The broadside at banks, card schemes and regulators, including the Reserve Bank of Australia and the Australian Payments Clearing Association, is contained in Choice's 44-page submission to the Senate inquiry into competition in the banking sector.
"There has been no intervention when consumers have suffered from massive technical failures in the banking system," Choice said.
"[These include] the loss and deletion of transaction histories by [the National Australia Bank] in 2010 or the widespread delay in mortgage settlements among the big four banks in 2008 and 2009."
The group said the present system of getting consumers to file specific complaints or litigating "will not achieve sector-wide improvements".
The call for new policing powers for consumer groups is based on legislation that is already in force in Britain.
Choice said that in Britain chosen advocates can access a fast-track system to notify regulators of "market features that appear to be significantly harming the interests of consumers".
The lobby group has also demanded that the number of complaints against banks be regularly published, including the naming of institutions and how many complaints were made against them - as the Telecommunications Industry Ombudsman now does in that sector.

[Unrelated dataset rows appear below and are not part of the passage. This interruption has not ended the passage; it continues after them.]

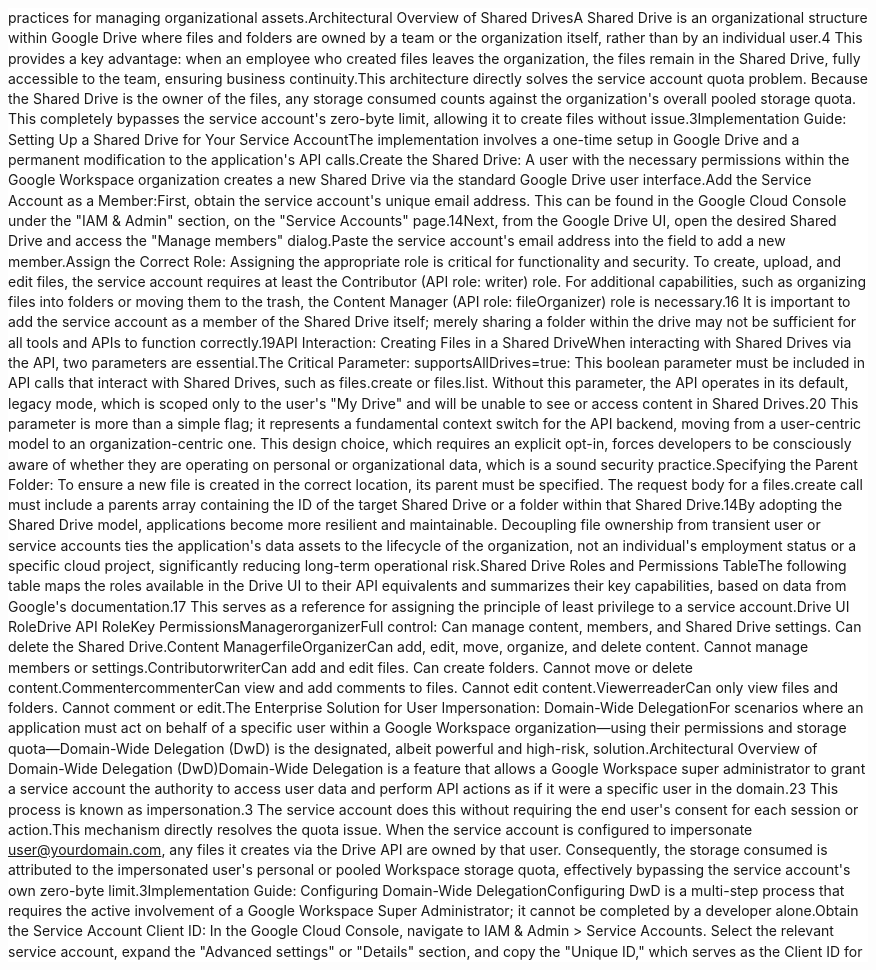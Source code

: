 practices for managing organizational assets.Architectural Overview of Shared DrivesA Shared Drive is an organizational structure within Google Drive where files and folders are owned by a team or the organization itself, rather than by an individual user.4 This provides a key advantage: when an employee who created files leaves the organization, the files remain in the Shared Drive, fully accessible to the team, ensuring business continuity.This architecture directly solves the service account quota problem. Because the Shared Drive is the owner of the files, any storage consumed counts against the organization's overall pooled storage quota. This completely bypasses the service account's zero-byte limit, allowing it to create files without issue.3Implementation Guide: Setting Up a Shared Drive for Your Service AccountThe implementation involves a one-time setup in Google Drive and a permanent modification to the application's API calls.Create the Shared Drive: A user with the necessary permissions within the Google Workspace organization creates a new Shared Drive via the standard Google Drive user interface.Add the Service Account as a Member:First, obtain the service account's unique email address. This can be found in the Google Cloud Console under the "IAM & Admin" section, on the "Service Accounts" page.14Next, from the Google Drive UI, open the desired Shared Drive and access the "Manage members" dialog.Paste the service account's email address into the field to add a new member.Assign the Correct Role: Assigning the appropriate role is critical for functionality and security. To create, upload, and edit files, the service account requires at least the Contributor (API role: writer) role. For additional capabilities, such as organizing files into folders or moving them to the trash, the Content Manager (API role: fileOrganizer) role is necessary.16 It is important to add the service account as a member of the Shared Drive itself; merely sharing a folder within the drive may not be sufficient for all tools and APIs to function correctly.19API Interaction: Creating Files in a Shared DriveWhen interacting with Shared Drives via the API, two parameters are essential.The Critical Parameter: supportsAllDrives=true: This boolean parameter must be included in API calls that interact with Shared Drives, such as files.create or files.list. Without this parameter, the API operates in its default, legacy mode, which is scoped only to the user's "My Drive" and will be unable to see or access content in Shared Drives.20 This parameter is more than a simple flag; it represents a fundamental context switch for the API backend, moving from a user-centric model to an organization-centric one. This design choice, which requires an explicit opt-in, forces developers to be consciously aware of whether they are operating on personal or organizational data, which is a sound security practice.Specifying the Parent Folder: To ensure a new file is created in the correct location, its parent must be specified. The request body for a files.create call must include a parents array containing the ID of the target Shared Drive or a folder within that Shared Drive.14By adopting the Shared Drive model, applications become more resilient and maintainable. Decoupling file ownership from transient user or service accounts ties the application's data assets to the lifecycle of the organization, not an individual's employment status or a specific cloud project, significantly reducing long-term operational risk.Shared Drive Roles and Permissions TableThe following table maps the roles available in the Drive UI to their API equivalents and summarizes their key capabilities, based on data from Google's documentation.17 This serves as a reference for assigning the principle of least privilege to a service account.Drive UI RoleDrive API RoleKey PermissionsManagerorganizerFull control: Can manage content, members, and Shared Drive settings. Can delete the Shared Drive.Content ManagerfileOrganizerCan add, edit, move, organize, and delete content. Cannot manage members or settings.ContributorwriterCan add and edit files. Can create folders. Cannot move or delete content.CommentercommenterCan view and add comments to files. Cannot edit content.ViewerreaderCan only view files and folders. Cannot comment or edit.The Enterprise Solution for User Impersonation: Domain-Wide DelegationFor scenarios where an application must act on behalf of a specific user within a Google Workspace organization—using their permissions and storage quota—Domain-Wide Delegation (DwD) is the designated, albeit powerful and high-risk, solution.Architectural Overview of Domain-Wide Delegation (DwD)Domain-Wide Delegation is a feature that allows a Google Workspace super administrator to grant a service account the authority to access user data and perform API actions as if it were a specific user in the domain.23 This process is known as impersonation.3 The service account does this without requiring the end user's consent for each session or action.This mechanism directly resolves the quota issue. When the service account is configured to impersonate user@yourdomain.com, any files it creates via the Drive API are owned by that user. Consequently, the storage consumed is attributed to the impersonated user's personal or pooled Workspace storage quota, effectively bypassing the service account's own zero-byte limit.3Implementation Guide: Configuring Domain-Wide DelegationConfiguring DwD is a multi-step process that requires the active involvement of a Google Workspace Super Administrator; it cannot be completed by a developer alone.Obtain the Service Account Client ID: In the Google Cloud Console, navigate to IAM & Admin > Service Accounts. Select the relevant service account, expand the "Advanced settings" or "Details" section, and copy the "Unique ID," which serves as the Client ID for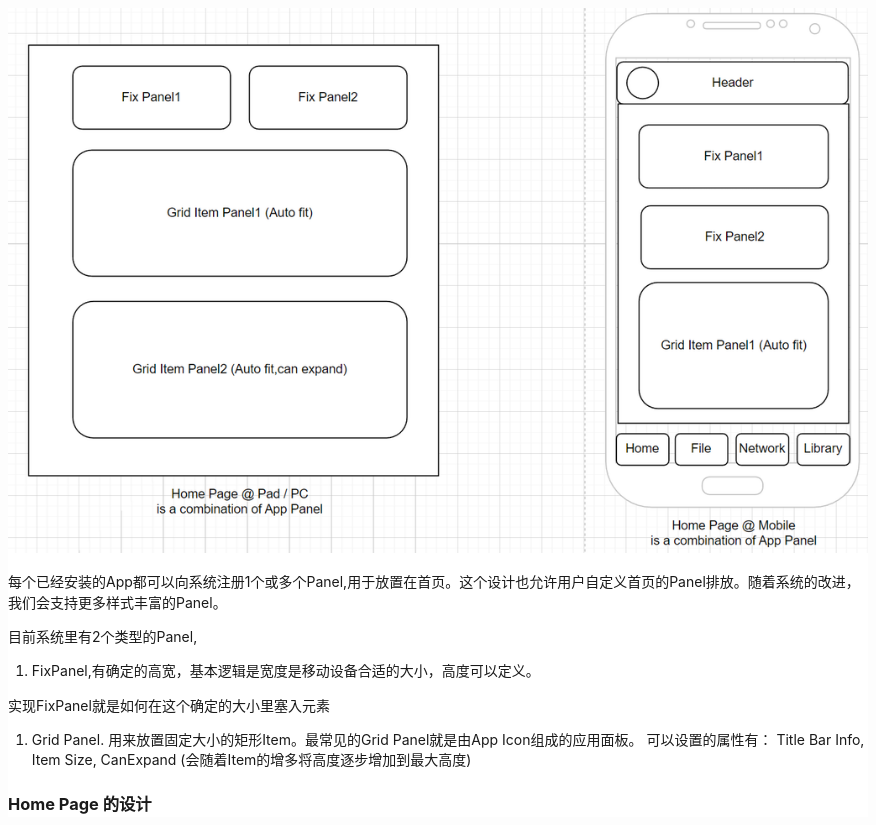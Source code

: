 ![home](../pic/home.png)

每个已经安装的App都可以向系统注册1个或多个Panel,用于放置在首页。这个设计也允许用户自定义首页的Panel排放。随着系统的改进，我们会支持更多样式丰富的Panel。 

目前系统里有2个类型的Panel,

1. FixPanel,有确定的高宽，基本逻辑是宽度是移动设备合适的大小，高度可以定义。

实现FixPanel就是如何在这个确定的大小里塞入元素

1. Grid Panel. 用来放置固定大小的矩形Item。最常见的Grid Panel就是由App Icon组成的应用面板。 可以设置的属性有： Title Bar Info, Item Size, CanExpand (会随着Item的增多将高度逐步增加到最大高度)

### Home Page 的设计
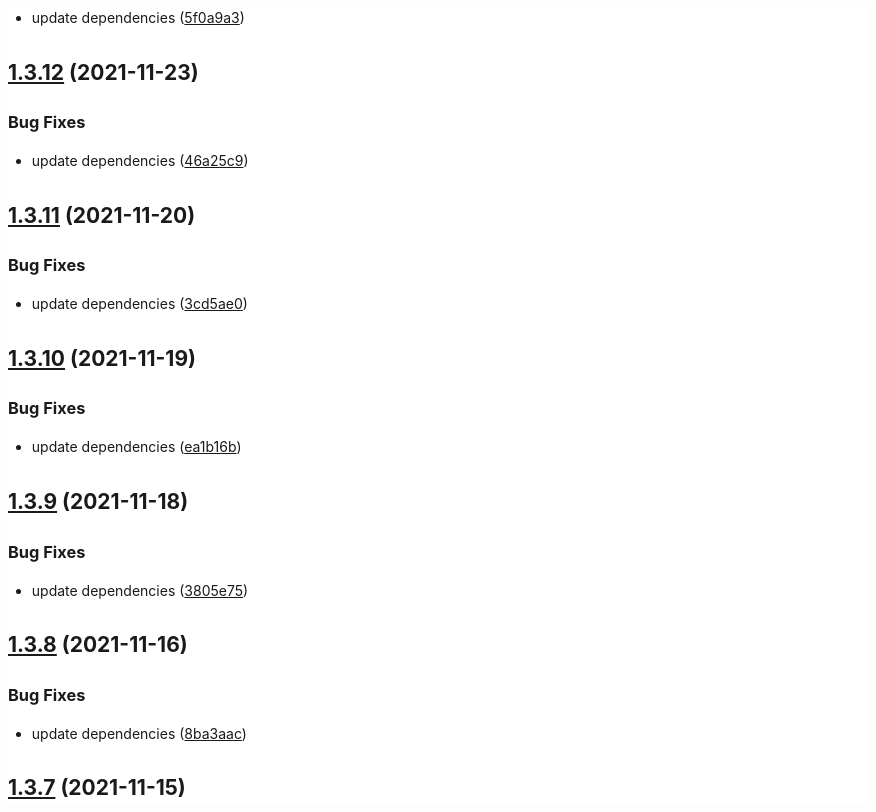 * update dependencies ([5f0a9a3](https://github.com/CoCreate-app/CoCreate-utils/commit/5f0a9a32bc5429359a67eeaa5dbe76b26f55f357))

## [1.3.12](https://github.com/CoCreate-app/CoCreate-utils/compare/v1.3.11...v1.3.12) (2021-11-23)


### Bug Fixes

* update dependencies ([46a25c9](https://github.com/CoCreate-app/CoCreate-utils/commit/46a25c956602b61815398426e910aef0071ba23d))

## [1.3.11](https://github.com/CoCreate-app/CoCreate-utils/compare/v1.3.10...v1.3.11) (2021-11-20)


### Bug Fixes

* update dependencies ([3cd5ae0](https://github.com/CoCreate-app/CoCreate-utils/commit/3cd5ae06e78e35b9cc0410293d1f03de7e4e4abd))

## [1.3.10](https://github.com/CoCreate-app/CoCreate-utils/compare/v1.3.9...v1.3.10) (2021-11-19)


### Bug Fixes

* update dependencies ([ea1b16b](https://github.com/CoCreate-app/CoCreate-utils/commit/ea1b16b5f8f385e2a9970e061cde393fcd8a345f))

## [1.3.9](https://github.com/CoCreate-app/CoCreate-utils/compare/v1.3.8...v1.3.9) (2021-11-18)


### Bug Fixes

* update dependencies ([3805e75](https://github.com/CoCreate-app/CoCreate-utils/commit/3805e7545a91be4159cf54e24b08516f4f9529ad))

## [1.3.8](https://github.com/CoCreate-app/CoCreate-utils/compare/v1.3.7...v1.3.8) (2021-11-16)


### Bug Fixes

* update dependencies ([8ba3aac](https://github.com/CoCreate-app/CoCreate-utils/commit/8ba3aac3e2549a9ecb3fce877e11d5bfae59d913))

## [1.3.7](https://github.com/CoCreate-app/CoCreate-utils/compare/v1.3.6...v1.3.7) (2021-11-15)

A justification for Choice's call for greater intervention is the claim that there are no mechanisms to monitor and "address systemic customer concerns" and improve service.
Banks immediately dismissed Choice's demands for a regulatory overhaul as unnecessary.
The Australian Bankers Association chief executive, Steven Münchenberg, said the document was "largely a list of actions already undertaken or currently under review".
He said the Australian Securities and Investments Commission already possesses "extensive powers to address regulatory concerns which are of a systemic nature in financial services".
He said the Financial Ombudsman Service also already collected and published statistics on systemic issues.
The chief executive of the Australian Payments and Clearing Association, Chris Hamilton, echoed the ABA's concerns and said it would be better to wait to find out what the reviews under way recommended.
The stinging report from Choice was not confined to punitive measures against the financial services industry. In a section dedicated to the internet's impact on financial services, Choice warned that banks that failed to keep up with technology would be challenged by new intermediaries harnessing social media like Facebook.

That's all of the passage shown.